RECORD EXTRACTS:
------------------------------

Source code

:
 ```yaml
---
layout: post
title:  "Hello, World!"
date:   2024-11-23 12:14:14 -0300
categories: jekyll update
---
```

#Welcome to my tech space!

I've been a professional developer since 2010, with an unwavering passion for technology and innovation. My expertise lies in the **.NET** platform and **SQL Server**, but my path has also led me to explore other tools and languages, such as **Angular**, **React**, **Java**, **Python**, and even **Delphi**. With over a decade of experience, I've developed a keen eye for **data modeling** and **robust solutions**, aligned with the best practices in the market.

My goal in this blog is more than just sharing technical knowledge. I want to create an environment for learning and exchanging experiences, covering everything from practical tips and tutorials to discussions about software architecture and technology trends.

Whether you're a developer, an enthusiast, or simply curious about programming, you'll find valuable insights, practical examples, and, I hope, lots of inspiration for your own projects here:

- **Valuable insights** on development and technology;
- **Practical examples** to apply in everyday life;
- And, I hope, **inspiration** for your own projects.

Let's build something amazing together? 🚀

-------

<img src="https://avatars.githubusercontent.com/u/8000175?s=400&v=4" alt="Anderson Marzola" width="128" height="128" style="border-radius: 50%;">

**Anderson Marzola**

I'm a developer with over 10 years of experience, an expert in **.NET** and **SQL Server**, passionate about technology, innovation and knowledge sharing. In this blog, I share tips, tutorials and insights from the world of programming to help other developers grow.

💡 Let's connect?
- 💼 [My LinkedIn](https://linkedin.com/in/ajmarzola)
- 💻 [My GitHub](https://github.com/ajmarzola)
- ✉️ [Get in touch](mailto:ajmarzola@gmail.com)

------------------------------

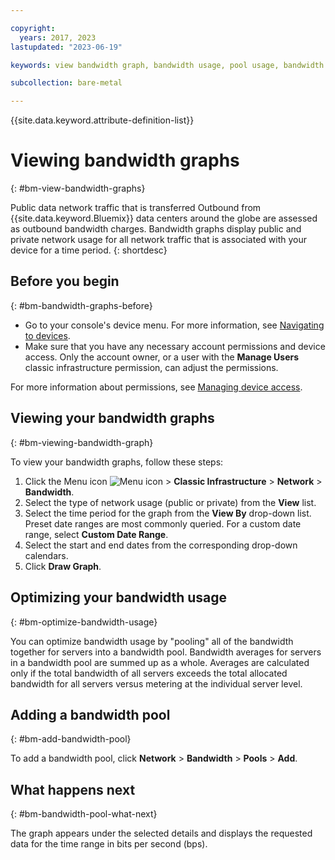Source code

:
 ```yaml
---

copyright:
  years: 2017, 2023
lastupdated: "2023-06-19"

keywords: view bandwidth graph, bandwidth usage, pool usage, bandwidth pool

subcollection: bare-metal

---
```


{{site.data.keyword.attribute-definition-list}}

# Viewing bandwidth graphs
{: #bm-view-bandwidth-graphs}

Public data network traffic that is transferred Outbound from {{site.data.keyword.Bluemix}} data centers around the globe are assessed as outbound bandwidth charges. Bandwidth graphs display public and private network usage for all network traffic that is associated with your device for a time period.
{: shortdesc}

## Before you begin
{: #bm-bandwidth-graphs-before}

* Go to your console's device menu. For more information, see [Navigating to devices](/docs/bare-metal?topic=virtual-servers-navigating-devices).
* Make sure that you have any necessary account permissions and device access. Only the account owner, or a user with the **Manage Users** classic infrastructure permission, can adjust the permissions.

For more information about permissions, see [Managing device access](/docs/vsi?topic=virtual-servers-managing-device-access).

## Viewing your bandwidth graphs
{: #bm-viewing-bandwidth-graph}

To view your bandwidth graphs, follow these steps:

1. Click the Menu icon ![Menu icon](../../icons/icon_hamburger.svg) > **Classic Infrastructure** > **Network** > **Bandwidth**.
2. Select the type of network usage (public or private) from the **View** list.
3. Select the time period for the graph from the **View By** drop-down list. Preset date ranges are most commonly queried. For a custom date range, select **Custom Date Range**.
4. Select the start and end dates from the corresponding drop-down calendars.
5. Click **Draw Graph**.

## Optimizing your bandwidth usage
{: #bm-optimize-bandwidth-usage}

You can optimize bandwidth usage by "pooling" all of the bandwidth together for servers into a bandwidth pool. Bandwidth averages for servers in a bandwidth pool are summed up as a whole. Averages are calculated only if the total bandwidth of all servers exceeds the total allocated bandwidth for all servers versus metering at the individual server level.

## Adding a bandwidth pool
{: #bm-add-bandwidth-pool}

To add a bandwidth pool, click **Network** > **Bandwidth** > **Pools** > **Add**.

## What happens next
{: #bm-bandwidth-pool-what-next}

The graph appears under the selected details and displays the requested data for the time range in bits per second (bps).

------------------------------

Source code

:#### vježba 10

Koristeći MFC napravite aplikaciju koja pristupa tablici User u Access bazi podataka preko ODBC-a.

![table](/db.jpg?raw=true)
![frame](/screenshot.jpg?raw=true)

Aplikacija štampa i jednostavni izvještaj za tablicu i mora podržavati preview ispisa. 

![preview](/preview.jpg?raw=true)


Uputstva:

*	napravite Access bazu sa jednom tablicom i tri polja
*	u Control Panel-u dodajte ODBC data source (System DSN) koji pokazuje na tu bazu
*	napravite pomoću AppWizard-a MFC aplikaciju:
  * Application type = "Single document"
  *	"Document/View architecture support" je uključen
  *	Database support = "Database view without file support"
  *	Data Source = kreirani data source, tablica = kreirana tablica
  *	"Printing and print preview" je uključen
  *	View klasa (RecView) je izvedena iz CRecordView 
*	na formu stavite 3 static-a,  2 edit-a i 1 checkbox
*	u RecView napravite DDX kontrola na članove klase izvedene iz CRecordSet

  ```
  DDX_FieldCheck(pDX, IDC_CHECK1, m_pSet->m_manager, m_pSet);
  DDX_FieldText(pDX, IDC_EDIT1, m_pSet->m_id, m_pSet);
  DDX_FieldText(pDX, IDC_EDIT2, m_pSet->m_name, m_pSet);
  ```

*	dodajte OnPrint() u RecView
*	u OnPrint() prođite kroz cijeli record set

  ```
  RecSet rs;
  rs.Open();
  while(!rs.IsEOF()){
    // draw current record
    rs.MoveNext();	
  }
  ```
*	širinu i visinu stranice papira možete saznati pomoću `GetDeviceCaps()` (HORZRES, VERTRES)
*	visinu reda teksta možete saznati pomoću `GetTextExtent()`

------------------------------

Scan the data above and report each line in which "RecView" is present.

  *	View klasa (RecView) je izvedena iz CRecordView 
*	u RecView napravite DDX kontrola na članove klase izvedene iz CRecordSet
*	dodajte OnPrint() u RecView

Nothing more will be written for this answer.